Because Congress legalized the production and transportation of hemp in the 2018 Farm Bill, the DEA’s rule change was more of a formality.

Use caution with CBD

Though CBD oils derived from hemp are legal, commercial drivers must use caution when using them, according to the U.S. DOT.

Under DEA rules, any hemp product with a concentration of more than 0.3 percent THC is still treated as a Schedule I substance. This means it cannot legally be prescribed and cannot be used by any safety-sensitive employees, including commercial drivers.

In a July presentation to an FMCSA advisory committee, Sue Lenhard, a policy advisor with the DOT’s drug and alcohol policy office, cautioned that many CBD oils are untested. She cited a 2017 study that analyzed 84 CBD products and found that 21 were mislabeled in terms of their THC content and 18 had overly high concentrations of THC.

Some states allow higher THC concentrations in CBD products, Lenhard added, and drug test results can vary among drivers who have used the same type and amount of CBD oil.
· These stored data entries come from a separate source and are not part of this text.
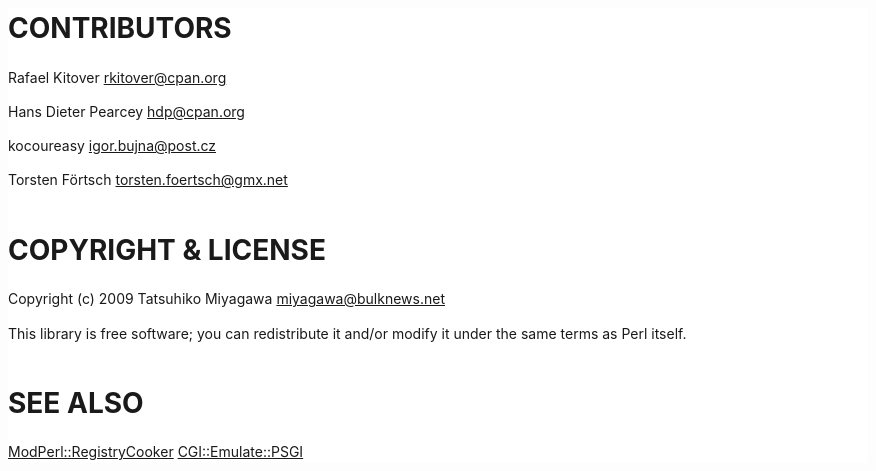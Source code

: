 # CONTRIBUTORS

Rafael Kitover <rkitover@cpan.org>

Hans Dieter Pearcey <hdp@cpan.org>

kocoureasy <igor.bujna@post.cz>

Torsten Förtsch <torsten.foertsch@gmx.net>

# COPYRIGHT & LICENSE

Copyright (c) 2009 Tatsuhiko Miyagawa <miyagawa@bulknews.net>

This library is free software; you can redistribute it and/or modify
it under the same terms as Perl itself.

# SEE ALSO

[ModPerl::RegistryCooker](https://metacpan.org/pod/ModPerl%3A%3ARegistryCooker) [CGI::Emulate::PSGI](https://metacpan.org/pod/CGI%3A%3AEmulate%3A%3APSGI)
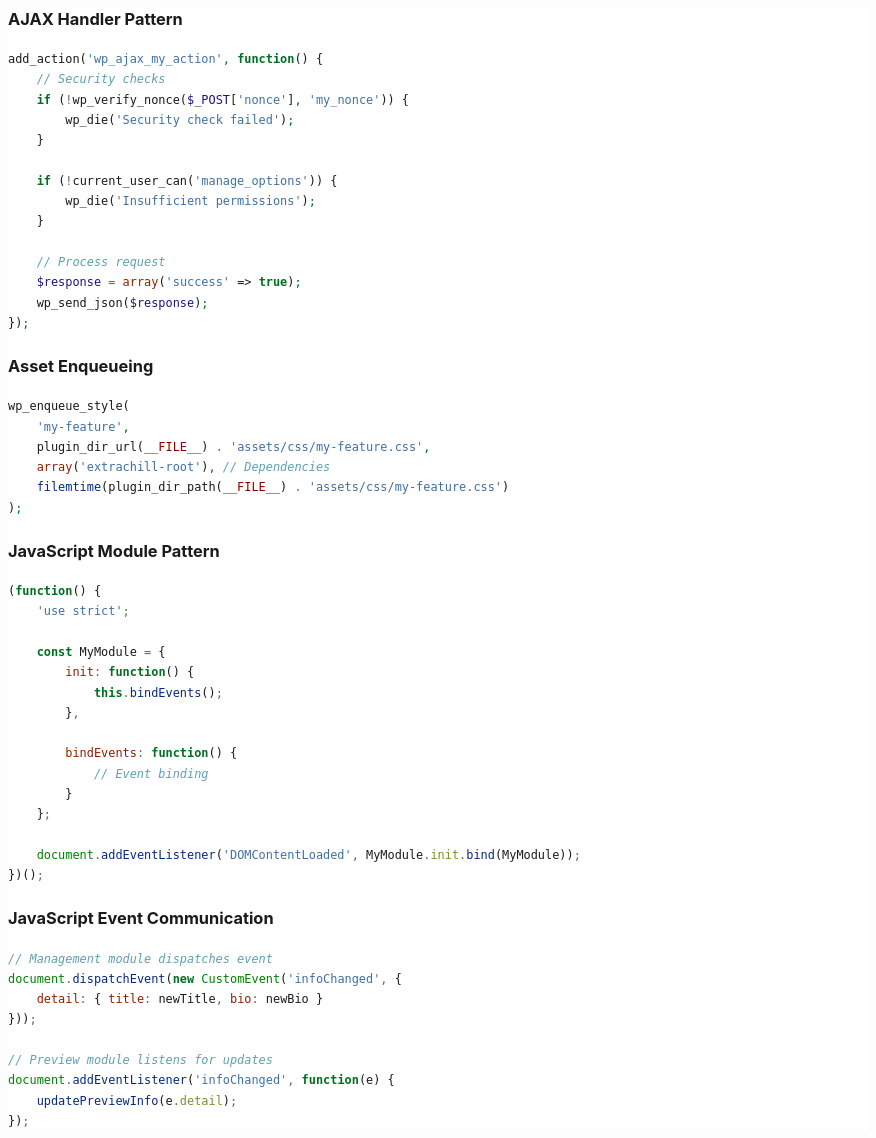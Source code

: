 ### AJAX Handler Pattern
```php
add_action('wp_ajax_my_action', function() {
    // Security checks
    if (!wp_verify_nonce($_POST['nonce'], 'my_nonce')) {
        wp_die('Security check failed');
    }

    if (!current_user_can('manage_options')) {
        wp_die('Insufficient permissions');
    }

    // Process request
    $response = array('success' => true);
    wp_send_json($response);
});
```

### Asset Enqueueing
```php
wp_enqueue_style(
    'my-feature',
    plugin_dir_url(__FILE__) . 'assets/css/my-feature.css',
    array('extrachill-root'), // Dependencies
    filemtime(plugin_dir_path(__FILE__) . 'assets/css/my-feature.css')
);
```

### JavaScript Module Pattern
```javascript
(function() {
    'use strict';

    const MyModule = {
        init: function() {
            this.bindEvents();
        },

        bindEvents: function() {
            // Event binding
        }
    };

    document.addEventListener('DOMContentLoaded', MyModule.init.bind(MyModule));
})();
```

### JavaScript Event Communication
```javascript
// Management module dispatches event
document.dispatchEvent(new CustomEvent('infoChanged', {
    detail: { title: newTitle, bio: newBio }
}));

// Preview module listens for updates
document.addEventListener('infoChanged', function(e) {
    updatePreviewInfo(e.detail);
});
```
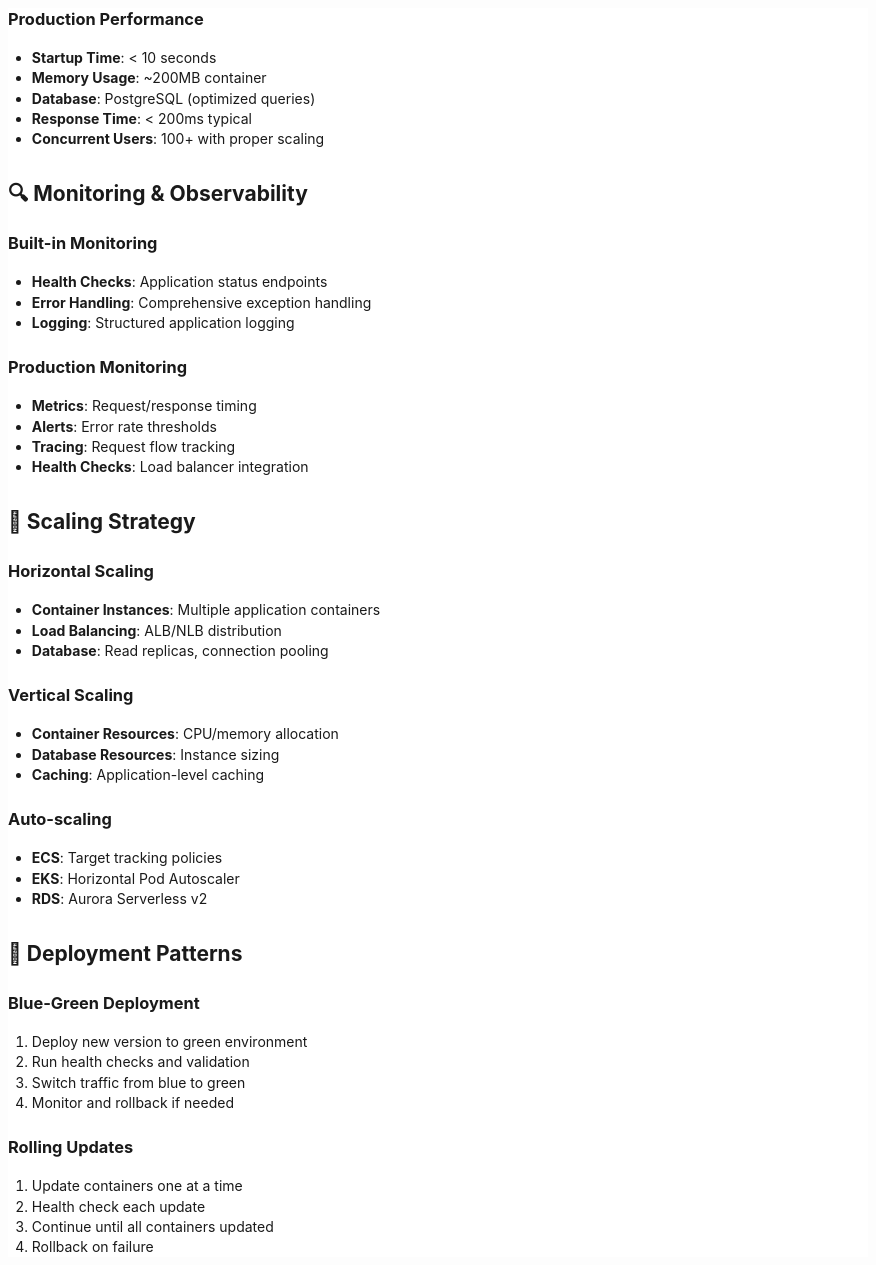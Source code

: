 ### Production Performance
- **Startup Time**: < 10 seconds
- **Memory Usage**: ~200MB container
- **Database**: PostgreSQL (optimized queries)
- **Response Time**: < 200ms typical
- **Concurrent Users**: 100+ with proper scaling

## 🔍 Monitoring & Observability

### Built-in Monitoring
- **Health Checks**: Application status endpoints
- **Error Handling**: Comprehensive exception handling
- **Logging**: Structured application logging

### Production Monitoring
- **Metrics**: Request/response timing
- **Alerts**: Error rate thresholds
- **Tracing**: Request flow tracking
- **Health Checks**: Load balancer integration

## 🚀 Scaling Strategy

### Horizontal Scaling
- **Container Instances**: Multiple application containers
- **Load Balancing**: ALB/NLB distribution
- **Database**: Read replicas, connection pooling

### Vertical Scaling
- **Container Resources**: CPU/memory allocation
- **Database Resources**: Instance sizing
- **Caching**: Application-level caching

### Auto-scaling
- **ECS**: Target tracking policies
- **EKS**: Horizontal Pod Autoscaler
- **RDS**: Aurora Serverless v2

## 🔄 Deployment Patterns

### Blue-Green Deployment
1. Deploy new version to green environment
2. Run health checks and validation
3. Switch traffic from blue to green
4. Monitor and rollback if needed

### Rolling Updates
1. Update containers one at a time
2. Health check each update
3. Continue until all containers updated
4. Rollback on failure
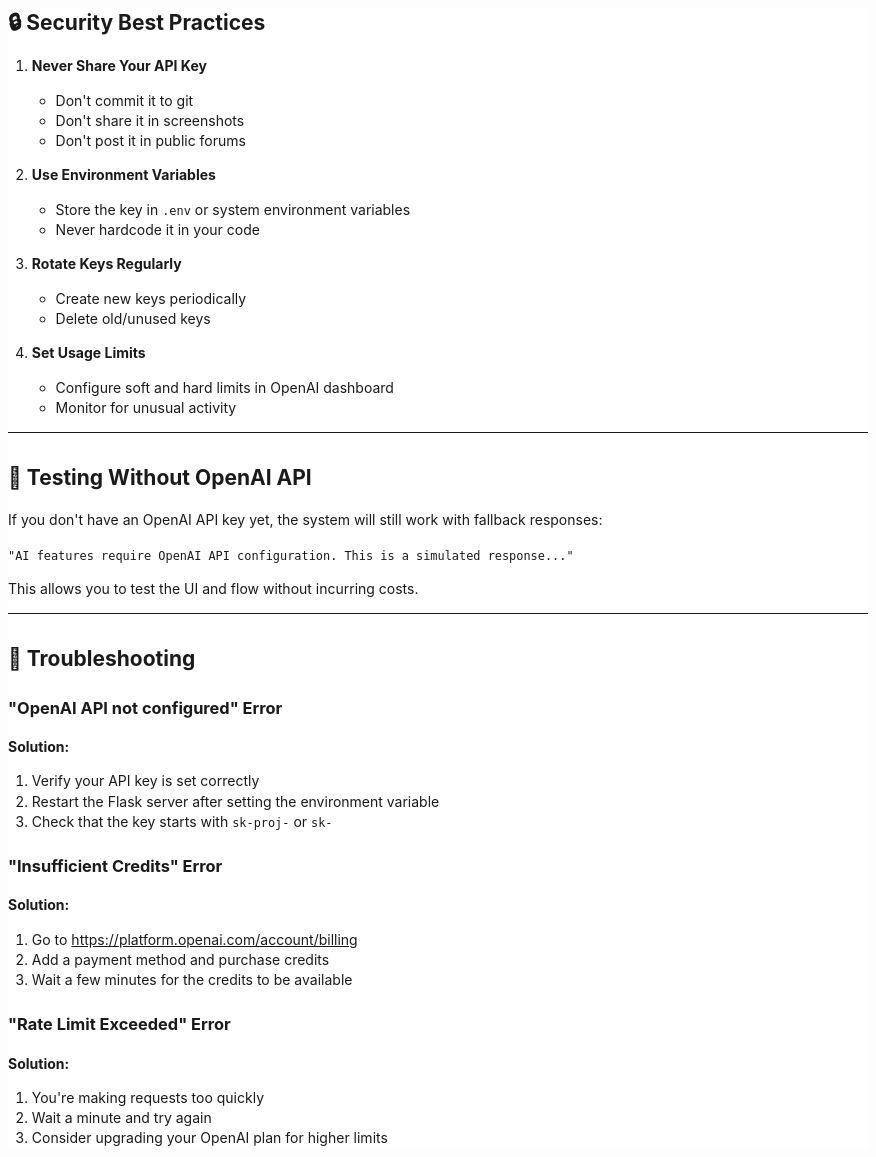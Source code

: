 ## 🔒 Security Best Practices

1. **Never Share Your API Key**
   - Don't commit it to git
   - Don't share it in screenshots
   - Don't post it in public forums

2. **Use Environment Variables**
   - Store the key in `.env` or system environment variables
   - Never hardcode it in your code

3. **Rotate Keys Regularly**
   - Create new keys periodically
   - Delete old/unused keys

4. **Set Usage Limits**
   - Configure soft and hard limits in OpenAI dashboard
   - Monitor for unusual activity

---

## 🧪 Testing Without OpenAI API

If you don't have an OpenAI API key yet, the system will still work with fallback responses:

```
"AI features require OpenAI API configuration. This is a simulated response..."
```

This allows you to test the UI and flow without incurring costs.

---

## 🐛 Troubleshooting

### "OpenAI API not configured" Error

**Solution:**
1. Verify your API key is set correctly
2. Restart the Flask server after setting the environment variable
3. Check that the key starts with `sk-proj-` or `sk-`

### "Insufficient Credits" Error

**Solution:**
1. Go to https://platform.openai.com/account/billing
2. Add a payment method and purchase credits
3. Wait a few minutes for the credits to be available

### "Rate Limit Exceeded" Error

**Solution:**
1. You're making requests too quickly
2. Wait a minute and try again
3. Consider upgrading your OpenAI plan for higher limits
Positive is positive with CBD

Given the lack of government oversight and testing, drivers should use caution with any product containing CBD, the DOT says. Any truck or bus driver who uses a substance with a high THC content (whether marked accurately or not) will fail a DOT drug test, whether the THC came from marijuana or an over-the-counter CBD oil.

Avoiding all products containing CBD may be the only way for drivers to ensure that they won’t inadvertently fail their next drug test.

Important CBD lawsuit is pending

A truck driver fired in 2012 after failing a drug test serves as a warning to others considering the use of CBD oils. The driver and his wife invested time researching CBD products that would safely relieve his chronic muscle pain. After being assured that it contained zero THC, the driver began using a CBD oil from a Colorado company. A month later, he failed a random drug test with nearly double the cutoff concentration for THC and was fired. He then sued the CBD company for fraud. The case remains pending in federal court.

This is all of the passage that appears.